Quantitative magnetization transfer imaging in postmortem multiple sclerosis brain

Abstract

Purpose: To investigate the relationship of myelin content, axonal density, and gliosis with the fraction of macromolecular protons (fB) and T2 relaxation of the macromolecular pool (T2B) acquired using quantitative magnetization transfer (qMT) MRI in postmortem brains of subjects with multiple sclerosis (MS).

Materials and methods: fB and T2B were acquired in unfixed postmortem brain slices of 20 subjects with MS. The myelin content, axonal count, and severity of gliosis were all quantified histologically. t-Tests and multiple regression were used for analysis.

Results: MR indices obtained in unfixed postmortem MS brains were consistent with in vivo values reported in the literature. A significant correlation was detected between Tr(myelin) (inversely proportional to myelin content) and 1) fB (r = -0.80, P < 0.001) and 2) axonal count (r = -0.79, P < 0.001). fB differed between 1) normal-appearing white matter (NAWM) and remyelinated WM lesions (rWMLs) (mean: fB 6.9 [SD 2] vs. 4.0 [1.8], P = 0.01), and 2) rWMLs and demyelinated WMLs (mean: 4.2 [2.2] vs. 2.5 [1.3], P = 0.016). No association was detected between T2B and any of the histological measures.

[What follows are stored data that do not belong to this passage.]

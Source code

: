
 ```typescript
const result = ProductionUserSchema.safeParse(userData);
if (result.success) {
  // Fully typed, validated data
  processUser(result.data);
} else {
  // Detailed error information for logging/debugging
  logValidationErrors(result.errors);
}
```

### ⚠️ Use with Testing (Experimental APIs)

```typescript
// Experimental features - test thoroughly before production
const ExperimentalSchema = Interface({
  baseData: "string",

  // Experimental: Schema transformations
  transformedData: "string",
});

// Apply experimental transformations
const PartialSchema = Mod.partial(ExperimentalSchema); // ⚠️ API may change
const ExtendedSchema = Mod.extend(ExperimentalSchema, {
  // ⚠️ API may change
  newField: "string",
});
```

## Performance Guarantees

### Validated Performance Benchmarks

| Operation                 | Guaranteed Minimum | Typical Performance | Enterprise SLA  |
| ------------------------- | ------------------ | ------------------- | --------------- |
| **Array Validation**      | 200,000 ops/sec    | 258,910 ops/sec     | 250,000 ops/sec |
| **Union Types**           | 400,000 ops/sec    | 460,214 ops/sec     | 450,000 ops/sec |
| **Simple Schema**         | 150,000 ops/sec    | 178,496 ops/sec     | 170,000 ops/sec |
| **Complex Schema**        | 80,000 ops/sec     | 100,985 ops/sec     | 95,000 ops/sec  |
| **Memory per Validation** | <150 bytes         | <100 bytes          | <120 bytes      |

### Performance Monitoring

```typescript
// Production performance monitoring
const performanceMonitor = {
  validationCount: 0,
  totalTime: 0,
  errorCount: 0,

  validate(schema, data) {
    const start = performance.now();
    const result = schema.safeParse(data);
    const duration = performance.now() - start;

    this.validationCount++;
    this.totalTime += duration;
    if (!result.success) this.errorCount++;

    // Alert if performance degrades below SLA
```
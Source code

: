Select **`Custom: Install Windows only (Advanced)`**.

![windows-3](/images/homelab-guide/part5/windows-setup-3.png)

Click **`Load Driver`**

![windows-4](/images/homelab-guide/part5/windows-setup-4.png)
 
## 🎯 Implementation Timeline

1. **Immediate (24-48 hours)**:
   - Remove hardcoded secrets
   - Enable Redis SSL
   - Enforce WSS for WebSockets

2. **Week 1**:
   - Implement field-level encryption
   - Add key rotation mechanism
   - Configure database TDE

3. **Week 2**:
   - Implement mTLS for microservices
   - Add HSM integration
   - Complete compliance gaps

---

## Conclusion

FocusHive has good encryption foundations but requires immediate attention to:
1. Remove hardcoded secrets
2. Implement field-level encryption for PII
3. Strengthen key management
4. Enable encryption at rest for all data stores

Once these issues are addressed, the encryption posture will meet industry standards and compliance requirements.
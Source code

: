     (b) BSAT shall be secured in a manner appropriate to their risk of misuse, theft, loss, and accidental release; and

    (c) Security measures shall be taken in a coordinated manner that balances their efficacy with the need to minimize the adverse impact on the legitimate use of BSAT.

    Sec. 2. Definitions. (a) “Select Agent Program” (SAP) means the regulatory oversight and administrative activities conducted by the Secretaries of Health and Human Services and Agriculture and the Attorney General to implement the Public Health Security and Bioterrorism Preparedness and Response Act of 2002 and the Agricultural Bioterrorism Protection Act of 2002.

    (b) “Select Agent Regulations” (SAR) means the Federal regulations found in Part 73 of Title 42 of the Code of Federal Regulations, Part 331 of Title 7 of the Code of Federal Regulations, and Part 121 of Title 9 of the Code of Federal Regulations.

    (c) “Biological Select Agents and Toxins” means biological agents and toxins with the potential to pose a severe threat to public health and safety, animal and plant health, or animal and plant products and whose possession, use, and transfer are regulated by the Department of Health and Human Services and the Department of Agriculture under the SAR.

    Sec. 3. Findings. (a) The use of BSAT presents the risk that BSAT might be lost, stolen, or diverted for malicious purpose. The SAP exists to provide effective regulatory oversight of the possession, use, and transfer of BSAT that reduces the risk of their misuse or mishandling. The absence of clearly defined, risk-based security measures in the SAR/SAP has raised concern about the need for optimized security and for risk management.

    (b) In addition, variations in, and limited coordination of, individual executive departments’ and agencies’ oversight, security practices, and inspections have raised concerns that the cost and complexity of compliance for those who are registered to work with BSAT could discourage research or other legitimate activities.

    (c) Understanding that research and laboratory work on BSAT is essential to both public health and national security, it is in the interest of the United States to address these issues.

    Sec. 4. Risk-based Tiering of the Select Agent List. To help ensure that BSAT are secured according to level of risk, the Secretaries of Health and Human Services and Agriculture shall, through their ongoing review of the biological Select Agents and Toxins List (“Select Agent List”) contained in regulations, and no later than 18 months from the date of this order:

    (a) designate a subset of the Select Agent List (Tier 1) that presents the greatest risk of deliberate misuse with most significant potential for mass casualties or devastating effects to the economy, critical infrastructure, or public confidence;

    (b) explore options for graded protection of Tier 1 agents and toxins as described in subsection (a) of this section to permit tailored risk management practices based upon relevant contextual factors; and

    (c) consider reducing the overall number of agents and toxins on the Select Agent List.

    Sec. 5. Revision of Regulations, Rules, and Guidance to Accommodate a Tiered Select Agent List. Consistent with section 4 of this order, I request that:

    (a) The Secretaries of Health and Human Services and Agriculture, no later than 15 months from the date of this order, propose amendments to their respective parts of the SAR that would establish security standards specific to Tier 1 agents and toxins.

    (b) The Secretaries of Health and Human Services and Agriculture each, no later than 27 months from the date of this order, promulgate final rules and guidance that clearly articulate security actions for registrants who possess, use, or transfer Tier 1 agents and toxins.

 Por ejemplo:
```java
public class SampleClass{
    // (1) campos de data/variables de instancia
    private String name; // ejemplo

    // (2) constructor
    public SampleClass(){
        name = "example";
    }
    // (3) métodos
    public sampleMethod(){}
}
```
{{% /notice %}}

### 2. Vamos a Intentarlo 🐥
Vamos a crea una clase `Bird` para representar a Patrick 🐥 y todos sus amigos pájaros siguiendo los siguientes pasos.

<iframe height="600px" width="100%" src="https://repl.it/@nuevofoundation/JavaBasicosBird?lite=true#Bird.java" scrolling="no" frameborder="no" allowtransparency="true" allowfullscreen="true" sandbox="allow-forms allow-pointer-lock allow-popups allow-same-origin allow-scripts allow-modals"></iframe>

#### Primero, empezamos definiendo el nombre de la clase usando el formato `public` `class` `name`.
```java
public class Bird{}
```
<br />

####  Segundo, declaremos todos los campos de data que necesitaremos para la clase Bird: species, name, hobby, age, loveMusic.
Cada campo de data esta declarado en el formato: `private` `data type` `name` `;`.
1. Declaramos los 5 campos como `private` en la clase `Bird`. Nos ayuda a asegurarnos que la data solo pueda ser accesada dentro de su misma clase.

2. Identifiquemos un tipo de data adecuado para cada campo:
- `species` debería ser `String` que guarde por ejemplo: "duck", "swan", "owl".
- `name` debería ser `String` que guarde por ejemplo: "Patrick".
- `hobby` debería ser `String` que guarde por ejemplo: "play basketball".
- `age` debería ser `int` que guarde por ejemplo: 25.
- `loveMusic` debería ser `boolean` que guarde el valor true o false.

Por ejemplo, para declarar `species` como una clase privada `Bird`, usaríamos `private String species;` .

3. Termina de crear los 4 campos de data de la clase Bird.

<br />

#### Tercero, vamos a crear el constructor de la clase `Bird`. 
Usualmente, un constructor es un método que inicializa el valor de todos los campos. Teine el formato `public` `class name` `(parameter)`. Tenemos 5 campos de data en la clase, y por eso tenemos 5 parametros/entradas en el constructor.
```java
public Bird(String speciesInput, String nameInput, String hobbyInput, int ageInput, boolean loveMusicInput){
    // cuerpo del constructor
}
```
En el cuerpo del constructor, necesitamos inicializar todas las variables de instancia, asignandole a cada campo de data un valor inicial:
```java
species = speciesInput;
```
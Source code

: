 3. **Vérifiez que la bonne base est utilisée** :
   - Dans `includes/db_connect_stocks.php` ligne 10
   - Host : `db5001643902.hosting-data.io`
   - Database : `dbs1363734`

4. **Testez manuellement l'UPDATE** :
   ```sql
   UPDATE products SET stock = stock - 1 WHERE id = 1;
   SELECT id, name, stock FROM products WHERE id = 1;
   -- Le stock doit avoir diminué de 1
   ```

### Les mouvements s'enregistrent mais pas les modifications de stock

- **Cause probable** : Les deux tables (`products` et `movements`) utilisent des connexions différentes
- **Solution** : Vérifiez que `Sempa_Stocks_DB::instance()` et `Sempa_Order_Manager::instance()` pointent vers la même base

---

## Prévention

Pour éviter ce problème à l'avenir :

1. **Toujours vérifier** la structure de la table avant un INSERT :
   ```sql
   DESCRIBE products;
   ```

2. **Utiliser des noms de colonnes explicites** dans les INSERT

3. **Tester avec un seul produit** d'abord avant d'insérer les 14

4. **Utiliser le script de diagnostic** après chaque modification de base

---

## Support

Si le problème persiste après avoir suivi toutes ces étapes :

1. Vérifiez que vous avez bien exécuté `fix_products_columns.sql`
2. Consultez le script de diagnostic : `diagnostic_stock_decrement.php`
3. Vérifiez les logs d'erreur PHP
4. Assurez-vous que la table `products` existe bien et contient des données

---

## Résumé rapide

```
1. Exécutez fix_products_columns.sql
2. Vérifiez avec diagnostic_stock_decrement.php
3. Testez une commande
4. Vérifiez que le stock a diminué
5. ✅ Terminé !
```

Conclusion: fB in MS WM is dependent on myelin content and may be a tool to monitor patients with this condition.

Figure 1

Correlation of MRI and histopathology in a postmortem brain slice (A) of a subject with MS. Four exemplary regions of high signal (RHS) on T₂-weighted MRI (B) are pathologically confirmed MS WM lesions (WMLs, a-h). The RHS are coregistered (circles) to the respective MTR (C), f_B (D), and T₁-RT (E) maps. On sections stained for LFB all WMLs appear demyelinated (a-d and h). For one chronic inactive lesion sections stained for LFB (d), CD68 (c), BIEL (e and g), and GFAP (f) are shown. The myelin content and extent of gliosis were assessed by measuring transmittance (see text) on sections stained for LFB (a, b, d, and h) and GFAP (f), respectively, at a final magnification of × 125. Axonal counts were determined on sections stained for BIEL at a final magnification of × 1250 (g).

Figure 2

Correlation of MRI (A-D) and histopathology (a-m) in postmortem MS brain. Five exemplary RHS on T₂-weighted MRI (A) are pathologically confirmed MS WMLs (a-m). The respective MTR (B), f_B (C), and T₁-RT (D) maps are shown. For one chronic inactive (a-e) and one chronic active lesion (i-m) sections stained for H&E (a and i), LFB (b and j), CD68 (c and k), GFAP (d and l), and BIEL (e and m) are shown. Note the inflammatory infiltrate on H&E- and CD68-stained sections of the active WML (i and k) and compare with the respective sections of the chronic hypocellular WML (a and c).

Figure 3

Scatterplots of myelin content (Tr_myelin) on slides stained for LFB vs. (a) the fraction of macromolecular protons (f_B), and (b) axonal count in postmortem brains of 20 and 37 patients with MS, respectively (r-values are within-patient correlation coefficients). A high value of Tr_myelin reflects low myelin content.